Blazing fast NVMe drives with unlimited IOPS now available. Read about PlanetScale Metal
Navigation

Blog|Engineering

The Real Failure Rate of EBS

By Nick Van Wiggeren |

PlanetScale has deployed millions of Amazon Elastic Block Store (EBS) volumes across the world. We create and destroy tens of thousands of them every day as we stand up databases for customers, take backups, and test our systems end-to-end. Through this experience, we have an unique viewpoint into the failure rate and mechanisms of EBS, and have spent a lot of time working on how to mitigate them.

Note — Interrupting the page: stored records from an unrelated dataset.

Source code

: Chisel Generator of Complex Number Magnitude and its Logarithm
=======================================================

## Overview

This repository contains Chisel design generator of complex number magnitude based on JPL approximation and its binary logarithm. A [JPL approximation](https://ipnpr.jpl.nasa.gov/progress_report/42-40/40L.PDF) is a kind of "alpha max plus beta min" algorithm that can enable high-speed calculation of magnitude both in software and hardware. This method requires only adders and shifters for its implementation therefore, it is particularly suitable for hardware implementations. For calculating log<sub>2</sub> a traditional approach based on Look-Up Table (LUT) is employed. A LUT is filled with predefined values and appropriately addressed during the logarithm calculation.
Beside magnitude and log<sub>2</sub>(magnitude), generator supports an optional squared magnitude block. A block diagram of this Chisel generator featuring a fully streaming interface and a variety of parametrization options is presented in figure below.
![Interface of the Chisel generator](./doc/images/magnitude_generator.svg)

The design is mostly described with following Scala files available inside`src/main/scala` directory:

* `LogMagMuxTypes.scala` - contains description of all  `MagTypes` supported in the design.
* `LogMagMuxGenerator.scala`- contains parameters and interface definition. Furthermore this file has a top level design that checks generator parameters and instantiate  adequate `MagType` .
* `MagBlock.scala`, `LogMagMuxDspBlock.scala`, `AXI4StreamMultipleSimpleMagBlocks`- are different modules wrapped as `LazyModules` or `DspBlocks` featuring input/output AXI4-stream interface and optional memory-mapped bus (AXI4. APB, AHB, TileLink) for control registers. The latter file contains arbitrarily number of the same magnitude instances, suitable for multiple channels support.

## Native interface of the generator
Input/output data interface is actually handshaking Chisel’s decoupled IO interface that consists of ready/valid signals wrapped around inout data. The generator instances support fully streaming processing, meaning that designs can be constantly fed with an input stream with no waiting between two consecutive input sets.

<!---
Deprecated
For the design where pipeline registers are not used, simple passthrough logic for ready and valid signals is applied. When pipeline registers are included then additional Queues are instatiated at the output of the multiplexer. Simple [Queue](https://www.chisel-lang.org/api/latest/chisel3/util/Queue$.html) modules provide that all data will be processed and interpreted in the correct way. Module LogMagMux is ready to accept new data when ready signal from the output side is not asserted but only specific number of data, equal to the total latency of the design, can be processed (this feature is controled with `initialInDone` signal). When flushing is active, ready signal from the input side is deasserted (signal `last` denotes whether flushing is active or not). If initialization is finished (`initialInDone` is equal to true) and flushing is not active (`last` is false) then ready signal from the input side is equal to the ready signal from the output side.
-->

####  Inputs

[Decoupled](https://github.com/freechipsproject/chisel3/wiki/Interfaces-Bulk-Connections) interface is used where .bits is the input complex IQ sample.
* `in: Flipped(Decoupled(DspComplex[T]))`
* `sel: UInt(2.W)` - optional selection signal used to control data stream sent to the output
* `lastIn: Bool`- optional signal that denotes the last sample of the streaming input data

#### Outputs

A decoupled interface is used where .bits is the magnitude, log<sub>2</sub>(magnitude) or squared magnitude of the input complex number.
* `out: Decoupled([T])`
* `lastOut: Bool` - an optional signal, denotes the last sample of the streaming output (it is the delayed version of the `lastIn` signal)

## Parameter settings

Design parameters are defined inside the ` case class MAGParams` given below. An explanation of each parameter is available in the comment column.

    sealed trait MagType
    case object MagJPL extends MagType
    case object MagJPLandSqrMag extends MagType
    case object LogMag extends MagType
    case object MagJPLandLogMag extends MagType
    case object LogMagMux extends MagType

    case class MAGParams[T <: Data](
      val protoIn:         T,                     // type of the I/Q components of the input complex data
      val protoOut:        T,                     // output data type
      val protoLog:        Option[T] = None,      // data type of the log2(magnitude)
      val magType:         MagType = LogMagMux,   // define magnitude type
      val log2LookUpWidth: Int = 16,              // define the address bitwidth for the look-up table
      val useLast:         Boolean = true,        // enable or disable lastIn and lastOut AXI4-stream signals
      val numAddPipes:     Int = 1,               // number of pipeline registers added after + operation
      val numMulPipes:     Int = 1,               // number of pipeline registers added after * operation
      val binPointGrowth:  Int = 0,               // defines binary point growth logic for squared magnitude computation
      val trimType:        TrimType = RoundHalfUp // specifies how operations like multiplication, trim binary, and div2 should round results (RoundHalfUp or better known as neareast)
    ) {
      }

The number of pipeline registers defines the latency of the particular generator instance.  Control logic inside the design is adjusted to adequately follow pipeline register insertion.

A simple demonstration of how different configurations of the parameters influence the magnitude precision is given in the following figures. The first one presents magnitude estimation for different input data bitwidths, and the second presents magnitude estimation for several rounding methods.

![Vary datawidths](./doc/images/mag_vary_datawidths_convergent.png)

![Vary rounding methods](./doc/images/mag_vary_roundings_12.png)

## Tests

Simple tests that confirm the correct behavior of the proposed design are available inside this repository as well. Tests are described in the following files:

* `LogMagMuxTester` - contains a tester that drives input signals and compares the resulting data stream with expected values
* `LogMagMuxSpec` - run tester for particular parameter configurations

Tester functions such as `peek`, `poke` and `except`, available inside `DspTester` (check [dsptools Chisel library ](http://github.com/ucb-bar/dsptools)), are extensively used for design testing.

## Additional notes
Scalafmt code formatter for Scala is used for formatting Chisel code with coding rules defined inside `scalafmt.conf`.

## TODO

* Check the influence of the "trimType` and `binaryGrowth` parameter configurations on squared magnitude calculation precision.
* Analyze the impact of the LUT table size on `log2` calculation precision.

In complex systems, failure isn’t a binary outcome. Cloud native systems are built without single paths of failure, but partial failure can still result in degraded performance, loss of user-facing availability, and undefined behavior. Often, minor failure in one part of the stack appears as a full failure in others.

For example, if a single instance inside of a multi-node distributed caching system runs out of networking resources, the downstream application will interpret error cases as cache misses to avoid failing the request. This will overwhelm the database when the application floods it with queries to fetch data as though it was missing. In this, a partial failure at one level results in a full failure of the database tier, causing downtime.

Defining Failure

While full failure and data loss is very rare with EBS, “slow” is often as bad as “failed”, and that happens much much more often.

Here’s what “slow” looks like, from the AWS Console:

EBS Volume Degrading

This volume has been operating steadily for at least 10 hours. AWS has reported it at 67% idle, with write latency measuring at single-digit ms/operation. Well within expectations. Suddenly, at around 16:00, write latency spikes to 200ms-500ms/operation, idle time races to zero, and the volume is effectively blocked from reading and writing data.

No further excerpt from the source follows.